Halfway through its financial year the Government's budget deficit is $4.1 billion, $1.9 billion less than in the same period the year before.
But most of the difference is due to the impact of the Canterbury earthquakes on the Earthquake Commission. Tax revenue grew faster than government spending between the two periods.
In the six months to December 31, the tax take was $26.4 billion, 5.5 per cent higher than in the same period in 2010, while core Crown expenses rose 3.5 per cent to $34.1 billion.
Nearly half the tax increase was in corporate tax. Most of the rest was an increase in the GST tax following the higher rate which came into effect in October 2010.
Among the big-ticket items on the spending side, welfare (which includes NZ Superannuation) was 2.2 per cent higher at $11 billion, health spending 2.8 per cent higher at $7 billion and education 2.1 per cent higher at $5.8 billion. In addition, higher levels of debt saw the Government's interest bill rise $400 million or 28 per cent.
Compared with the forecasts in the pre-election economic and fiscal update, tax revenue was 1.5 per cent or $400 million below forecast.

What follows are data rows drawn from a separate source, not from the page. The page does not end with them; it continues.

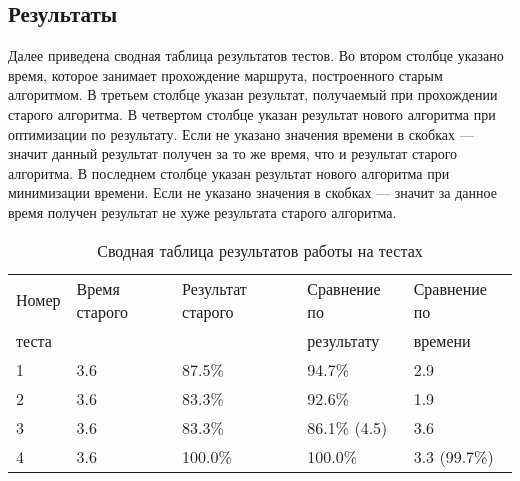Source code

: \FloatBarrier

\subsection{Результаты}
Далее приведена сводная таблица результатов тестов. Во втором столбце указано время,
которое занимает прохождение маршрута, построенного старым алгоритмом. В третьем столбце указан
результат, получаемый при прохождении старого алгоритма. В четвертом столбце указан
результат нового алгоритма при оптимизации по результату. Если не указано значения времени
в скобках --- значит данный результат получен за то же время, что и результат старого алгоритма.
В последнем столбце указан результат нового алгоритма при минимизации времени. Если не указано
значения в скобках --- значит за данное время получен результат не хуже результата старого
алгоритма.

\begin{table}[ht]
  \centering
  \begin{tabular}{|l|l|l|l|l|}
\hline
    Номер & Время старого & Результат старого & Сравнение по & Сравнение по \\
    теста     & & & результату & времени \\
\hline
    1 & 3.6 & 87.5\% & 94.7\% & 2.9 \\ 
    2 & 3.6 & 83.3\% & 92.6\% & 1.9 \\
    3 & 3.6 & 83.3\% & 86.1\% (4.5) & 3.6 \\
    4 & 3.6 & 100.0\%& 100.0\%& 3.3 (99.7\%) \\
\hline

  \end{tabular}
  \captionsetup{justification=centering}
  \caption{Сводная таблица результатов работы на тестах}
  \label{results}
\end{table}

\FloatBarrier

The shortfall in PAYE reflected a breakdown in the normal seasonality, the Treasury said; it expects it to reverse, or at least narrow, over the second half of the year. The GST take was also below forecasts, reflecting higher-than-expected earthquake-related refunds to insurance companies.
Although the corporate tax take was in line with forecast, softness in the most recent assessments is expected to persist and result in a shortfall from the $8 billion forecast for the full year.
Finance Minister Bill English said the economic update in the Budget Policy Statement last week showed growth would be slightly lower in the near term because of a weaker global outlook.
But Greens co-leader Russel Norman said the Government's way of addressing self-inflicted falling tax revenues had been to increase government borrowing, cut core government services, and sell state assets.